**TRY IT**
Please restate the data that follows word for word, with the pictures left out.

**STORED DATA**
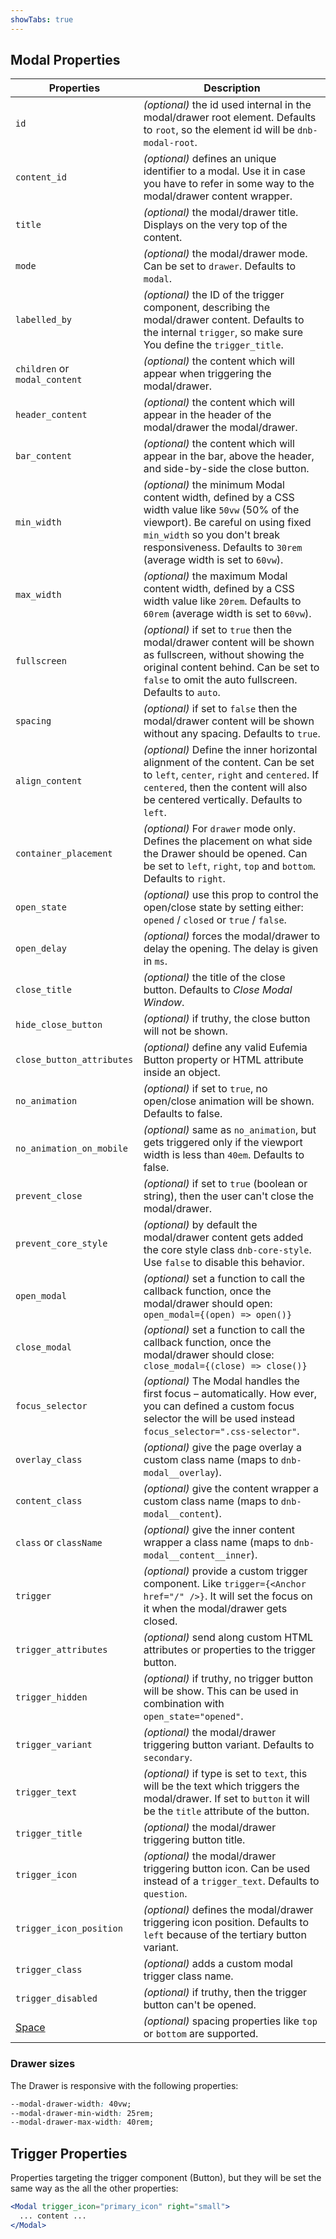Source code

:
 ```yaml
---
showTabs: true
---
```


## Modal Properties

| Properties                                  | Description                                                                                                                                                                                                                                  |
| ------------------------------------------- | -------------------------------------------------------------------------------------------------------------------------------------------------------------------------------------------------------------------------------------------- |
| `id`                                        | _(optional)_ the id used internal in the modal/drawer root element. Defaults to `root`, so the element id will be `dnb-modal-root`.                                                                                                          |
| `content_id`                                | _(optional)_ defines an unique identifier to a modal. Use it in case you have to refer in some way to the modal/drawer content wrapper.                                                                                                      |
| `title`                                     | _(optional)_ the modal/drawer title. Displays on the very top of the content.                                                                                                                                                                |
| `mode`                                      | _(optional)_ the modal/drawer mode. Can be set to `drawer`. Defaults to `modal`.                                                                                                                                                             |
| `labelled_by`                               | _(optional)_ the ID of the trigger component, describing the modal/drawer content. Defaults to the internal `trigger`, so make sure You define the `trigger_title`.                                                                          |
| `children` or `modal_content`               | _(optional)_ the content which will appear when triggering the modal/drawer.                                                                                                                                                                 |
| `header_content`                            | _(optional)_ the content which will appear in the header of the modal/drawer the modal/drawer.                                                                                                                                               |
| `bar_content`                               | _(optional)_ the content which will appear in the bar, above the header, and side-by-side the close button.                                                                                                                                  |
| `min_width`                                 | _(optional)_ the minimum Modal content width, defined by a CSS width value like `50vw` (50% of the viewport). Be careful on using fixed `min_width` so you don't break responsiveness. Defaults to `30rem` (average width is set to `60vw`). |
| `max_width`                                 | _(optional)_ the maximum Modal content width, defined by a CSS width value like `20rem`. Defaults to `60rem` (average width is set to `60vw`).                                                                                               |
| `fullscreen`                                | _(optional)_ if set to `true` then the modal/drawer content will be shown as fullscreen, without showing the original content behind. Can be set to `false` to omit the auto fullscreen. Defaults to `auto`.                                 |
| `spacing`                                   | _(optional)_ if set to `false` then the modal/drawer content will be shown without any spacing. Defaults to `true`.                                                                                                                          |
| `align_content`                             | _(optional)_ Define the inner horizontal alignment of the content. Can be set to `left`, `center`, `right` and `centered`. If `centered`, then the content will also be centered vertically. Defaults to `left`.                             |
| `container_placement`                       | _(optional)_ For `drawer` mode only. Defines the placement on what side the Drawer should be opened. Can be set to `left`, `right`, `top` and `bottom`. Defaults to `right`.                                                                 |
| `open_state`                                | _(optional)_ use this prop to control the open/close state by setting either: `opened` / `closed` or `true` / `false`.                                                                                                                       |
| `open_delay`                                | _(optional)_ forces the modal/drawer to delay the opening. The delay is given in `ms`.                                                                                                                                                       |
| `close_title`                               | _(optional)_ the title of the close button. Defaults to _Close Modal Window_.                                                                                                                                                                |
| `hide_close_button`                         | _(optional)_ if truthy, the close button will not be shown.                                                                                                                                                                                  |
| `close_button_attributes`                   | _(optional)_ define any valid Eufemia Button property or HTML attribute inside an object.                                                                                                                                                    |
| `no_animation`                              | _(optional)_ if set to `true`, no open/close animation will be shown. Defaults to false.                                                                                                                                                     |
| `no_animation_on_mobile`                    | _(optional)_ same as `no_animation`, but gets triggered only if the viewport width is less than `40em`. Defaults to false.                                                                                                                   |
| `prevent_close`                             | _(optional)_ if set to `true` (boolean or string), then the user can't close the modal/drawer.                                                                                                                                               |
| `prevent_core_style`                        | _(optional)_ by default the modal/drawer content gets added the core style class `dnb-core-style`. Use `false` to disable this behavior.                                                                                                     |
| `open_modal`                                | _(optional)_ set a function to call the callback function, once the modal/drawer should open: `open_modal={(open) => open()}`                                                                                                                |
| `close_modal`                               | _(optional)_ set a function to call the callback function, once the modal/drawer should close: `close_modal={(close) => close()}`                                                                                                            |
| `focus_selector`                            | _(optional)_ The Modal handles the first focus – automatically. How ever, you can defined a custom focus selector the will be used instead `focus_selector=".css-selector"`.                                                                 |
| `overlay_class`                             | _(optional)_ give the page overlay a custom class name (maps to `dnb-modal__overlay`).                                                                                                                                                       |
| `content_class`                             | _(optional)_ give the content wrapper a custom class name (maps to `dnb-modal__content`).                                                                                                                                                    |
| `class` or `className`                      | _(optional)_ give the inner content wrapper a class name (maps to `dnb-modal__content__inner`).                                                                                                                                              |
| `trigger`                                   | _(optional)_ provide a custom trigger component. Like `trigger={<Anchor href="/" />}`. It will set the focus on it when the modal/drawer gets closed.                                                                                        |
| `trigger_attributes`                        | _(optional)_ send along custom HTML attributes or properties to the trigger button.                                                                                                                                                          |
| `trigger_hidden`                            | _(optional)_ if truthy, no trigger button will be show. This can be used in combination with `open_state="opened"`.                                                                                                                          |
| `trigger_variant`                           | _(optional)_ the modal/drawer triggering button variant. Defaults to `secondary`.                                                                                                                                                            |
| `trigger_text`                              | _(optional)_ if type is set to `text`, this will be the text which triggers the modal/drawer. If set to `button` it will be the `title` attribute of the button.                                                                             |
| `trigger_title`                             | _(optional)_ the modal/drawer triggering button title.                                                                                                                                                                                       |
| `trigger_icon`                              | _(optional)_ the modal/drawer triggering button icon. Can be used instead of a `trigger_text`. Defaults to `question`.                                                                                                                       |
| `trigger_icon_position`                     | _(optional)_ defines the modal/drawer triggering icon position. Defaults to `left` because of the tertiary button variant.                                                                                                                   |
| `trigger_class`                             | _(optional)_ adds a custom modal trigger class name.                                                                                                                                                                                         |
| `trigger_disabled`                          | _(optional)_ if truthy, then the trigger button can't be opened.                                                                                                                                                                             |
| [Space](/uilib/components/space/properties) | _(optional)_ spacing properties like `top` or `bottom` are supported.                                                                                                                                                                        |

### Drawer sizes

The Drawer is responsive with the following properties:

```css
--modal-drawer-width: 40vw;
--modal-drawer-min-width: 25rem;
--modal-drawer-max-width: 40rem;
```

## Trigger Properties

Properties targeting the trigger component (Button), but they will be set the same way as the all the other properties:

```jsx
<Modal trigger_icon="primary_icon" right="small">
  ... content ...
</Modal>
```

**EXPECTED OUTPUT**
Source code

:
 ```yaml
---
showTabs: true
---
```


## Modal Properties

| Properties                                  | Description                                                                                                                                                                                                                                  |
| ------------------------------------------- | -------------------------------------------------------------------------------------------------------------------------------------------------------------------------------------------------------------------------------------------- |
| `id`                                        | _(optional)_ the id used internal in the modal/drawer root element. Defaults to `root`, so the element id will be `dnb-modal-root`.                                                                                                          |
| `content_id`                                | _(optional)_ defines an unique identifier to a modal. Use it in case you have to refer in some way to the modal/drawer content wrapper.                                                                                                      |
| `title`                                     | _(optional)_ the modal/drawer title. Displays on the very top of the content.                                                                                                                                                                |
| `mode`                                      | _(optional)_ the modal/drawer mode. Can be set to `drawer`. Defaults to `modal`.                                                                                                                                                             |
| `labelled_by`                               | _(optional)_ the ID of the trigger component, describing the modal/drawer content. Defaults to the internal `trigger`, so make sure You define the `trigger_title`.                                                                          |
| `children` or `modal_content`               | _(optional)_ the content which will appear when triggering the modal/drawer.                                                                                                                                                                 |
| `header_content`                            | _(optional)_ the content which will appear in the header of the modal/drawer the modal/drawer.                                                                                                                                               |
| `bar_content`                               | _(optional)_ the content which will appear in the bar, above the header, and side-by-side the close button.                                                                                                                                  |
| `min_width`                                 | _(optional)_ the minimum Modal content width, defined by a CSS width value like `50vw` (50% of the viewport). Be careful on using fixed `min_width` so you don't break responsiveness. Defaults to `30rem` (average width is set to `60vw`). |
| `max_width`                                 | _(optional)_ the maximum Modal content width, defined by a CSS width value like `20rem`. Defaults to `60rem` (average width is set to `60vw`).                                                                                               |
| `fullscreen`                                | _(optional)_ if set to `true` then the modal/drawer content will be shown as fullscreen, without showing the original content behind. Can be set to `false` to omit the auto fullscreen. Defaults to `auto`.                                 |
| `spacing`                                   | _(optional)_ if set to `false` then the modal/drawer content will be shown without any spacing. Defaults to `true`.                                                                                                                          |
| `align_content`                             | _(optional)_ Define the inner horizontal alignment of the content. Can be set to `left`, `center`, `right` and `centered`. If `centered`, then the content will also be centered vertically. Defaults to `left`.                             |
| `container_placement`                       | _(optional)_ For `drawer` mode only. Defines the placement on what side the Drawer should be opened. Can be set to `left`, `right`, `top` and `bottom`. Defaults to `right`.                                                                 |
| `open_state`                                | _(optional)_ use this prop to control the open/close state by setting either: `opened` / `closed` or `true` / `false`.                                                                                                                       |
| `open_delay`                                | _(optional)_ forces the modal/drawer to delay the opening. The delay is given in `ms`.                                                                                                                                                       |
| `close_title`                               | _(optional)_ the title of the close button. Defaults to _Close Modal Window_.                                                                                                                                                                |
| `hide_close_button`                         | _(optional)_ if truthy, the close button will not be shown.                                                                                                                                                                                  |
| `close_button_attributes`                   | _(optional)_ define any valid Eufemia Button property or HTML attribute inside an object.                                                                                                                                                    |
| `no_animation`                              | _(optional)_ if set to `true`, no open/close animation will be shown. Defaults to false.                                                                                                                                                     |
| `no_animation_on_mobile`                    | _(optional)_ same as `no_animation`, but gets triggered only if the viewport width is less than `40em`. Defaults to false.                                                                                                                   |
| `prevent_close`                             | _(optional)_ if set to `true` (boolean or string), then the user can't close the modal/drawer.                                                                                                                                               |
| `prevent_core_style`                        | _(optional)_ by default the modal/drawer content gets added the core style class `dnb-core-style`. Use `false` to disable this behavior.                                                                                                     |
| `open_modal`                                | _(optional)_ set a function to call the callback function, once the modal/drawer should open: `open_modal={(open) => open()}`                                                                                                                |
| `close_modal`                               | _(optional)_ set a function to call the callback function, once the modal/drawer should close: `close_modal={(close) => close()}`                                                                                                            |
| `focus_selector`                            | _(optional)_ The Modal handles the first focus – automatically. How ever, you can defined a custom focus selector the will be used instead `focus_selector=".css-selector"`.                                                                 |
| `overlay_class`                             | _(optional)_ give the page overlay a custom class name (maps to `dnb-modal__overlay`).                                                                                                                                                       |
| `content_class`                             | _(optional)_ give the content wrapper a custom class name (maps to `dnb-modal__content`).                                                                                                                                                    |
| `class` or `className`                      | _(optional)_ give the inner content wrapper a class name (maps to `dnb-modal__content__inner`).                                                                                                                                              |
| `trigger`                                   | _(optional)_ provide a custom trigger component. Like `trigger={<Anchor href="/" />}`. It will set the focus on it when the modal/drawer gets closed.                                                                                        |
| `trigger_attributes`                        | _(optional)_ send along custom HTML attributes or properties to the trigger button.                                                                                                                                                          |
| `trigger_hidden`                            | _(optional)_ if truthy, no trigger button will be show. This can be used in combination with `open_state="opened"`.                                                                                                                          |
| `trigger_variant`                           | _(optional)_ the modal/drawer triggering button variant. Defaults to `secondary`.                                                                                                                                                            |
| `trigger_text`                              | _(optional)_ if type is set to `text`, this will be the text which triggers the modal/drawer. If set to `button` it will be the `title` attribute of the button.                                                                             |
| `trigger_title`                             | _(optional)_ the modal/drawer triggering button title.                                                                                                                                                                                       |
| `trigger_icon`                              | _(optional)_ the modal/drawer triggering button icon. Can be used instead of a `trigger_text`. Defaults to `question`.                                                                                                                       |
| `trigger_icon_position`                     | _(optional)_ defines the modal/drawer triggering icon position. Defaults to `left` because of the tertiary button variant.                                                                                                                   |
| `trigger_class`                             | _(optional)_ adds a custom modal trigger class name.                                                                                                                                                                                         |
| `trigger_disabled`                          | _(optional)_ if truthy, then the trigger button can't be opened.                                                                                                                                                                             |
| [Space](/uilib/components/space/properties) | _(optional)_ spacing properties like `top` or `bottom` are supported.                                                                                                                                                                        |

### Drawer sizes

The Drawer is responsive with the following properties:

```css
--modal-drawer-width: 40vw;
--modal-drawer-min-width: 25rem;
--modal-drawer-max-width: 40rem;
```

## Trigger Properties

Properties targeting the trigger component (Button), but they will be set the same way as the all the other properties:

```jsx
<Modal trigger_icon="primary_icon" right="small">
  ... content ...
</Modal>
```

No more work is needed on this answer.